Gaddafi accuses Arab leaders of selling out Palestinians
Source: Reuters
DUBAI, March 27 (Reuters) - Libyan leader Muammar Gaddafi, who is shunning an Arab summit this week, accused Arab leaders of wanting to "sell the Palestinians like sheep". In an interview with Al Jazeera television on Tuesday, he said the summit would only ratify the dictates of U.S. Secretary of State Condoleezza Rice to serve the interests of the "American empire". The summit, which opens in Riyadh on Wednesday, is set to renew a 2002 Arab offer of normal ties with Israel in return for its withdrawal from all land it seized in 1967 and the creation of a Palestinian state. Israel has rejected the offer.

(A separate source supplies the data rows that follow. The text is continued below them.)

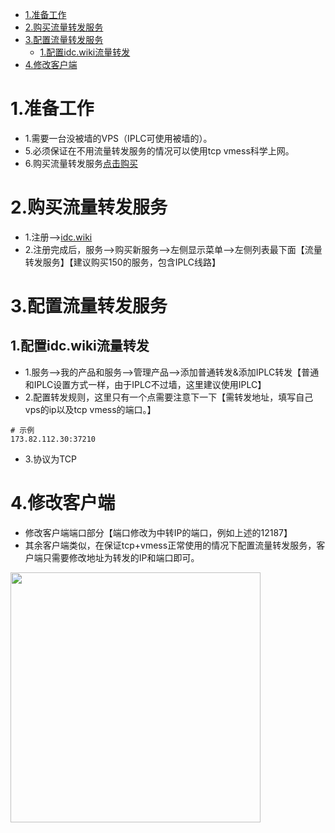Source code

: - [1.准备工作](#1准备工作)
- [2.购买流量转发服务](#2购买流量转发服务)
- [3.配置流量转发服务](#3配置流量转发服务)
  * [1.配置idc.wiki流量转发](#1配置idcwiki流量转发)
- [4.修改客户端](#4修改客户端)

# 1.准备工作
- 1.需要一台没被墙的VPS（IPLC可使用被墙的）。
- 5.必须保证在不用流量转发服务的情况可以使用tcp vmess科学上网。
- 6.购买流量转发服务[点击购买](https://idc.wiki)

# 2.购买流量转发服务
- 1.注册-->[idc.wiki](https://idc.wiki)
- 2.注册完成后，服务-->购买新服务-->左侧显示菜单-->左侧列表最下面【流量转发服务】【建议购买150的服务，包含IPLC线路】

# 3.配置流量转发服务
## 1.配置idc.wiki流量转发
- 1.服务-->我的产品和服务-->管理产品-->添加普通转发&添加IPLC转发【普通和IPLC设置方式一样，由于IPLC不过墙，这里建议使用IPLC】
- 2.配置转发规则，这里只有一个点需要注意下一下【需转发地址，填写自己vps的ip以及tcp vmess的端口。】
```
# 示例
173.82.112.30:37210
```
- 3.协议为TCP

# 4.修改客户端
- 修改客户端端口部分【端口修改为中转IP的端口，例如上述的12187】
- 其余客户端类似，在保证tcp+vmess正常使用的情况下配置流量转发服务，客户端只需要修改地址为转发的IP和端口即可。
<img src="https://raw.githubusercontent.com/mack-a/v2ray-agent/master_backup/fodder/Quantumult_Setting_vmess.png" width=400>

Gaddafi said the only solution to the Israeli-Palestinian conflict was "a democratic state for the Palestinians and Jews ... This is the fundamental solution otherwise the Jews would be annihilated in the future". He said the Arab summit would seek to drive a wedge between Sunni and Shi'ite Muslims, to rally Arabs against their Iranian neighbours and to implement U.S. security plans in Iraq that the American people themselves had rejected. "We know that they (Arab leaders) are in a position of weakness ... The empty chair is an answer to this summit that there is no respect for it," he said. "Libya has turned its back to Arabs ... Libya is an African nation, as for Arabs, may God keep them happy and far away."